<<<<

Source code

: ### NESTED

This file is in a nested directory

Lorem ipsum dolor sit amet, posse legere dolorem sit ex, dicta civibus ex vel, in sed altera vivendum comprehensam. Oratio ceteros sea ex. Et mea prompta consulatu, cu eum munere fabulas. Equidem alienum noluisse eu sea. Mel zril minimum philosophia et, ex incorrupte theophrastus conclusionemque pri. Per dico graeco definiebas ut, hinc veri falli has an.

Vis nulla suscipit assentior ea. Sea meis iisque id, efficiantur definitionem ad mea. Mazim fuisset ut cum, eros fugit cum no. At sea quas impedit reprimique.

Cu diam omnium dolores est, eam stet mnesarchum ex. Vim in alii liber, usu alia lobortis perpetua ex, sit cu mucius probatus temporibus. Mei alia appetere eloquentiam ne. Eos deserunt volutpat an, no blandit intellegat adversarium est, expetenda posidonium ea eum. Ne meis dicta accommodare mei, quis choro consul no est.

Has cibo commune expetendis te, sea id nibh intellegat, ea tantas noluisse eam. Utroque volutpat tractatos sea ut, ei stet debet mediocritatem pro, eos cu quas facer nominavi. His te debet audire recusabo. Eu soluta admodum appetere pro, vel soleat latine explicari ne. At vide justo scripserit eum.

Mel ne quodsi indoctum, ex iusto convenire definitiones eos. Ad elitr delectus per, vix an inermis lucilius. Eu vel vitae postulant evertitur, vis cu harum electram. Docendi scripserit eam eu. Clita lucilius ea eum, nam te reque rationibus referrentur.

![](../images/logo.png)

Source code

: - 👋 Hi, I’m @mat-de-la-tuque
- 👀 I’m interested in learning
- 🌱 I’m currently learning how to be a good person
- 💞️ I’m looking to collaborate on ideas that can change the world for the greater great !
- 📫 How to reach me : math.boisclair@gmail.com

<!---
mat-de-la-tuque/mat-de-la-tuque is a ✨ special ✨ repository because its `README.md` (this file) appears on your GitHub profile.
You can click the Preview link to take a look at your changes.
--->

>>>>

■ **Work to be completed**
Word for word, please return the lines from the one containing "Hi, I’m @mat-de-la-tuque" through the end of the listing, both ends included, and nothing else.

■ **Expected answer**
: - 👋 Hi, I’m @mat-de-la-tuque
- 👀 I’m interested in learning
- 🌱 I’m currently learning how to be a good person
- 💞️ I’m looking to collaborate on ideas that can change the world for the greater great !
- 📫 How to reach me : math.boisclair@gmail.com

<!---
mat-de-la-tuque/mat-de-la-tuque is a ✨ special ✨ repository because its `README.md` (this file) appears on your GitHub profile.
You can click the Preview link to take a look at your changes.
--->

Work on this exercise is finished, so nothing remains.